Suppose an employee suffers an episode of depression which in her eyes is due to “stress at work” i.e. overwork and lack of resources. Unfortunately this is not uncommon. It is unlikely that the employer will be liable either under the common law or under disability discrimination law unless the employer was put on notice that disaster was imminent: Hatton v Sutherland [202] ICR 613.

But suppose further that many months later she comes back to work. At this point the employer is at legal risk: it knows that the employee’s mental health is at risk and so the common law duty of care obliges the employer to take reasonable step to prevent further injury. As a matter of employment law, the employee is probably disabled and the employer certainly knows that this is so. Accordingly the duty of reasonable adjustments requires any workplace practices which might disadvantage the disabled employee to be adjusted.

If the employer fails to carry out its duty of care/reasonable adjustments, the employee may break down again. If so, the employer will be held liable for failing to deal properly with the return to work.

Now comes the question: suppose the employee’s loss of income over the next 5 years (to retirement) is £200,000.  What is the employer’s liability?

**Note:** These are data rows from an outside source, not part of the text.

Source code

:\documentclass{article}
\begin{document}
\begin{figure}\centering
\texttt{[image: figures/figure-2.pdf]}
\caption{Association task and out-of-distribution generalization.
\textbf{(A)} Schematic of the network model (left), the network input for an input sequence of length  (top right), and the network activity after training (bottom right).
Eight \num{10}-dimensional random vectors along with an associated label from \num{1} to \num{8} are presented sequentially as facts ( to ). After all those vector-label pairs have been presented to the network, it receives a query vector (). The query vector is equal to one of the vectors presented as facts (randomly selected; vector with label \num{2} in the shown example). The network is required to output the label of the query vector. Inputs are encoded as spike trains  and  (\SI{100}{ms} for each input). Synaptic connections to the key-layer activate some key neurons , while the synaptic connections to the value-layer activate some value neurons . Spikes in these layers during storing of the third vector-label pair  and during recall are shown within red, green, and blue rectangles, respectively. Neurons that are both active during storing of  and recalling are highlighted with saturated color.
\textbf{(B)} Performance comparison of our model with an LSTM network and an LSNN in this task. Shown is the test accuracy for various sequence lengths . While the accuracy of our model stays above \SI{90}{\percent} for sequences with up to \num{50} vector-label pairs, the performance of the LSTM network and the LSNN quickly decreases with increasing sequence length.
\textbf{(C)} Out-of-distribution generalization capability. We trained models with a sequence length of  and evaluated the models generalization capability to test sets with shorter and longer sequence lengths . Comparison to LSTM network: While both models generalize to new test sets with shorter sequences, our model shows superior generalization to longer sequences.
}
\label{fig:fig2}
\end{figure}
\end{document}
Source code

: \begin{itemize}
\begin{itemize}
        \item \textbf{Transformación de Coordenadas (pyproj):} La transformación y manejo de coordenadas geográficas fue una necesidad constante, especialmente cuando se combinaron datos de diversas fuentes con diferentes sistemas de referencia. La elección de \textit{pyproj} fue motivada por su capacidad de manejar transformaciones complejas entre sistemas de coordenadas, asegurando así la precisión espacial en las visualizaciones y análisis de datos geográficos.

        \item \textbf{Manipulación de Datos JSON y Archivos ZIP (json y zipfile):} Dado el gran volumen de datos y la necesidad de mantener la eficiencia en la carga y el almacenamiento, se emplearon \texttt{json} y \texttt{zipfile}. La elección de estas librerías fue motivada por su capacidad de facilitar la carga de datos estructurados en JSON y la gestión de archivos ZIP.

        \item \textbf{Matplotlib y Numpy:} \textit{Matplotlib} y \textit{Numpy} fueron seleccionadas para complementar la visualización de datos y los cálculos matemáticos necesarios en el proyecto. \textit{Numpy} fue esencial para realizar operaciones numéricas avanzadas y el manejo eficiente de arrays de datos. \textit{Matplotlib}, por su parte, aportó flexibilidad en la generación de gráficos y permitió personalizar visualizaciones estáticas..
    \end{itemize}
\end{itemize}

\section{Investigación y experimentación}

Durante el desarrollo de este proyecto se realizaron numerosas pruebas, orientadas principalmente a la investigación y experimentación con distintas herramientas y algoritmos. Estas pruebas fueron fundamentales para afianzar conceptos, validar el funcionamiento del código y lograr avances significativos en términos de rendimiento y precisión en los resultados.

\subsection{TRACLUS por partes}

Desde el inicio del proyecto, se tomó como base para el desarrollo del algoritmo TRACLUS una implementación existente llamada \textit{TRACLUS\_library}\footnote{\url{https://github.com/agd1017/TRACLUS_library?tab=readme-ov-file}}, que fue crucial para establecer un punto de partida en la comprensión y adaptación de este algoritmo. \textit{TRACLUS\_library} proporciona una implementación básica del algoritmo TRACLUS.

The legal problem is that the loss is arguably not caused solely by the employer’s failings with respect to the return to work. It is also caused by a pre-existing vulnerability arising from the first episode for which the employer is not liable. Does this mean that the full liability is to be reduced or “apportioned between the wrongful and non-wrongful causes of the loss”? The answer is important because it might reduce the compensation in our case from £200,000 to £100,000 or even less.

Currently the answer is not clear: in Thaine v London School of Economics [2010] ICR 1422, the EAT held in favour of apportionment.  However, Dame Janet Smith, both in her capacity as a judge of the Court of Appeal (Dickens  v O2 PLC) and extra judicially (in the 2008 Munkman Lecture), argued for a negative answer on the grounds that the there is no rational method of separating out the different causes of the loss. There is also the argument that because the employee has a pre-existing vulnerability, the employer must take the employee as it finds her. Finally, it can be said that the whole point of the Duty to make reasonable adjustments is to accommodate those known to be vulnerable – so that it follows that responsibility for the consequences of breach cannot be avoid by pointing to that very vulnerability.

In the recent case of BAE v. Konczak [2014] the EAT held that it was open to an ET to find that there is no rational method of separating out the different causes of the loss i.e. that the loss was “indivisible”.

This does not seem satisfactory: whether compensation is to be reduced in this way is a question of principle which needs to be determined by the Court of Appeal.